During the time of the killing and robbing, Andrew's mother actually dies. Andrew's father visits his hospital bedside. In a monologue over the unconscious Andrew, the disabled fireman blames Andrew for everything.
Andrew wakes, and blows up the entire room. A section of the exterior wall in a very tall building blows out in the sudden detonation. This makes the news, is seen by Andrew's cousin, Matt, and brings Matt to the scene.
Matt saves the father when Andrew drops his body outside the room and a heavy billowing cloud of black smoke emitting from the room. Andrew becomes furious with Matt for saving his father.
A massive fight ensues. Busses are thrown. Building envelopes are punctured as Matt and Andrew hit each other with flying tackles.
In the end, Andrew loses as Matt takes the iron spear from an overscale statue and pierces it through Andrew and into the concrete.
In the closing scene, Matt takes Andrew's ashes to Tibet. This fulfills a wish of Andrew to visit Tibet. So, the movie ends as a kind of "super hero origin" movie. The last and only one of the three is Matt, a man with super hero powers and his whole life in front of him.
Obligatory Anti-Christian Aspect
Movies are a tool used for socialization. One of the major ideas presented in film is the attack on Christianity. For this reason, I like to point out the work in each film which is intended to keep people away from God and move them into other lifestyles.
In this film, the attack is the latter part of the move from God to ungodliness. The Matt Garetty character is a good guy, interested in a cute girl, friendly to his cousin, and social in a balanced way. However, Matt is interested in philosophy and reads a lot of philosophy. He mentions three philosophers:
Arthur Schopenhauer: Schopenhauer promoted many of the ideas that later became part of the Nazi movement. He was an anti-Jew. He believed, promoted, and even originated some thoughts of evolutionary thought, eugenics, and even castration of people who were less fit according to him.
Carl Gustav Jung: Jung is famous for his works in psychology. However, Jung himself has said that all he really did was taken eastern thought (read: pagan) and translate them into the scientific language of the west. Whereas a real relationship with God can and often does involve direct communication, including prophetic (precognitive) dreams, and that "interpretation belongs to God", Jung taught westerners to forego God in favor of "collective conscious" symbol use, the advent of contemporary dream dictionaries. Schopenhauer also promoted the collective unconscious concept.

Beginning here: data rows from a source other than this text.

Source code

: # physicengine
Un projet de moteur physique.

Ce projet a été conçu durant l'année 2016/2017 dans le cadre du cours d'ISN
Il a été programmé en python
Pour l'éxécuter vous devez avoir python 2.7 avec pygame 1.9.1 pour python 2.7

Plato: The parable of the cave is a promotion of "enlightenment" and the idea that Christian thought is like living in a cave, seeing only some small reflections of reality, as told by others who control what they might see. "...be willing to ascend to learning and to see the good but to be willing to descend again to those prisoners and to share in those honors whether they are worth having or not... even with the prospect of death." Plato shows religion as death, and the educated philosopher as the superior being, who should be willing to "descend" and help the other group, even if, in their bias and brainwashed mental imprisonment, they might kill the philosopher.